[Dataset items]
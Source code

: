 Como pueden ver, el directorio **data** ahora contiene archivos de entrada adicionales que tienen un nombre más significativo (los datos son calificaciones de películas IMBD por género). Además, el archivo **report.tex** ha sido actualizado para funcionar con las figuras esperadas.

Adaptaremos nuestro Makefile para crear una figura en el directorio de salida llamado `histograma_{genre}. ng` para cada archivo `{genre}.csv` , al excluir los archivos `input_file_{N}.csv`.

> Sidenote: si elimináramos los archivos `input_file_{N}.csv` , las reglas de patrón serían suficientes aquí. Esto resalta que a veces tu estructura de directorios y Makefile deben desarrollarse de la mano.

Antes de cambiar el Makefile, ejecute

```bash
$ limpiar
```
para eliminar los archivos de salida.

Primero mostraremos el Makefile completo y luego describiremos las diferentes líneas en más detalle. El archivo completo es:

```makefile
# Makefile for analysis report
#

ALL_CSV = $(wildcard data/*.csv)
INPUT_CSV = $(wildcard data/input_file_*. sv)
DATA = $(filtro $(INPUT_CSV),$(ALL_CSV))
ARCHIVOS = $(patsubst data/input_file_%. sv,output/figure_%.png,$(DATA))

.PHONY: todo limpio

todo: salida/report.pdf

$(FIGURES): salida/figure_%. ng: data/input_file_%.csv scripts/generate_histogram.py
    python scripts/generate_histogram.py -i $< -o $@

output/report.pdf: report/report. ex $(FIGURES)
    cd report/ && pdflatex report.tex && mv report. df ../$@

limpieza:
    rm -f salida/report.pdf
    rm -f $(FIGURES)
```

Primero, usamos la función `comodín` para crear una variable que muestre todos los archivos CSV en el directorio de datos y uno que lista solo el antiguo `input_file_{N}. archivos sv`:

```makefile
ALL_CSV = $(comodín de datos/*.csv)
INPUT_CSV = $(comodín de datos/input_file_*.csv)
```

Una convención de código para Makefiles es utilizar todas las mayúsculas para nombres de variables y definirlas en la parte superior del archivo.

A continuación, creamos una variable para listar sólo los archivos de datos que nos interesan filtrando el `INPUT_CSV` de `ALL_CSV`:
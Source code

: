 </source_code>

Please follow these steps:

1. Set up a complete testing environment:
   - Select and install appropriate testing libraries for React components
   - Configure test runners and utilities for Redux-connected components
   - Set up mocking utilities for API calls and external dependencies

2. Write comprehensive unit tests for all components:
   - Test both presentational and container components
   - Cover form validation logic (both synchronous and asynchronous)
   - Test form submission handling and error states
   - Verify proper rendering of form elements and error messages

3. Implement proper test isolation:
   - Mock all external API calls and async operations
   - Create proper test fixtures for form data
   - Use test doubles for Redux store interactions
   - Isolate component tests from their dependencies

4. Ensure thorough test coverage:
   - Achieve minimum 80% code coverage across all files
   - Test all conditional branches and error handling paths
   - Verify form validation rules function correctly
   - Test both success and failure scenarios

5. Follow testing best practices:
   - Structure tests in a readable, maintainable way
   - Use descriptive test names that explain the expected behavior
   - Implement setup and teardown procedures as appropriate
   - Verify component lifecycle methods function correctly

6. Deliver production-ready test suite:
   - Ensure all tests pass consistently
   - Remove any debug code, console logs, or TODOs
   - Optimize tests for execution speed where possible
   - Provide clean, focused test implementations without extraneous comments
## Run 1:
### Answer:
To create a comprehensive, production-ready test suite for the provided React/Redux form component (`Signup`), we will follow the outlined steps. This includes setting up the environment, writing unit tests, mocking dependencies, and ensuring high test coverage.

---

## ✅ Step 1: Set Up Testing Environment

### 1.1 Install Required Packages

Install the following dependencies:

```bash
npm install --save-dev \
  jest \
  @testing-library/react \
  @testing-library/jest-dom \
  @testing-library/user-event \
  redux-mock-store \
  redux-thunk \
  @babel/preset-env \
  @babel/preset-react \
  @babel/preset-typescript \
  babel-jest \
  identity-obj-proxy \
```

Problem to work on: Restate each record word for word.

Response to the task:
Source code

: Como pueden ver, el directorio **data** ahora contiene archivos de entrada adicionales que tienen un nombre más significativo (los datos son calificaciones de películas IMBD por género). Además, el archivo **report.tex** ha sido actualizado para funcionar con las figuras esperadas.

Adaptaremos nuestro Makefile para crear una figura en el directorio de salida llamado `histograma_{genre}. ng` para cada archivo `{genre}.csv` , al excluir los archivos `input_file_{N}.csv`.

> Sidenote: si elimináramos los archivos `input_file_{N}.csv` , las reglas de patrón serían suficientes aquí. Esto resalta que a veces tu estructura de directorios y Makefile deben desarrollarse de la mano.

Antes de cambiar el Makefile, ejecute

```bash
$ limpiar
```
para eliminar los archivos de salida.

Primero mostraremos el Makefile completo y luego describiremos las diferentes líneas en más detalle. El archivo completo es:

```makefile
# Makefile for analysis report
#

ALL_CSV = $(wildcard data/*.csv)
INPUT_CSV = $(wildcard data/input_file_*. sv)
DATA = $(filtro $(INPUT_CSV),$(ALL_CSV))
ARCHIVOS = $(patsubst data/input_file_%. sv,output/figure_%.png,$(DATA))

.PHONY: todo limpio

todo: salida/report.pdf

$(FIGURES): salida/figure_%. ng: data/input_file_%.csv scripts/generate_histogram.py
    python scripts/generate_histogram.py -i $< -o $@

output/report.pdf: report/report. ex $(FIGURES)
    cd report/ && pdflatex report.tex && mv report. df ../$@

limpieza:
    rm -f salida/report.pdf
    rm -f $(FIGURES)
```

Primero, usamos la función `comodín` para crear una variable que muestre todos los archivos CSV en el directorio de datos y uno que lista solo el antiguo `input_file_{N}. archivos sv`:

```makefile
ALL_CSV = $(comodín de datos/*.csv)
INPUT_CSV = $(comodín de datos/input_file_*.csv)
```

Una convención de código para Makefiles es utilizar todas las mayúsculas para nombres de variables y definirlas en la parte superior del archivo.

A continuación, creamos una variable para listar sólo los archivos de datos que nos interesan filtrando el `INPUT_CSV` de `ALL_CSV`:
Source code

: </source_code>

Please follow these steps:

1. Set up a complete testing environment:
   - Select and install appropriate testing libraries for React components
   - Configure test runners and utilities for Redux-connected components
   - Set up mocking utilities for API calls and external dependencies

2. Write comprehensive unit tests for all components:
   - Test both presentational and container components
   - Cover form validation logic (both synchronous and asynchronous)
   - Test form submission handling and error states
   - Verify proper rendering of form elements and error messages

3. Implement proper test isolation:
   - Mock all external API calls and async operations
   - Create proper test fixtures for form data
   - Use test doubles for Redux store interactions
   - Isolate component tests from their dependencies

4. Ensure thorough test coverage:
   - Achieve minimum 80% code coverage across all files
   - Test all conditional branches and error handling paths
   - Verify form validation rules function correctly
   - Test both success and failure scenarios

5. Follow testing best practices:
   - Structure tests in a readable, maintainable way
   - Use descriptive test names that explain the expected behavior
   - Implement setup and teardown procedures as appropriate
   - Verify component lifecycle methods function correctly

6. Deliver production-ready test suite:
   - Ensure all tests pass consistently
   - Remove any debug code, console logs, or TODOs
   - Optimize tests for execution speed where possible
   - Provide clean, focused test implementations without extraneous comments
## Run 1:
### Answer:
To create a comprehensive, production-ready test suite for the provided React/Redux form component (`Signup`), we will follow the outlined steps. This includes setting up the environment, writing unit tests, mocking dependencies, and ensuring high test coverage.

---

## ✅ Step 1: Set Up Testing Environment

### 1.1 Install Required Packages

Install the following dependencies:

```bash
npm install --save-dev \
  jest \
  @testing-library/react \
  @testing-library/jest-dom \
  @testing-library/user-event \
  redux-mock-store \
  redux-thunk \
  @babel/preset-env \
  @babel/preset-react \
  @babel/preset-typescript \
  babel-jest \
  identity-obj-proxy \
```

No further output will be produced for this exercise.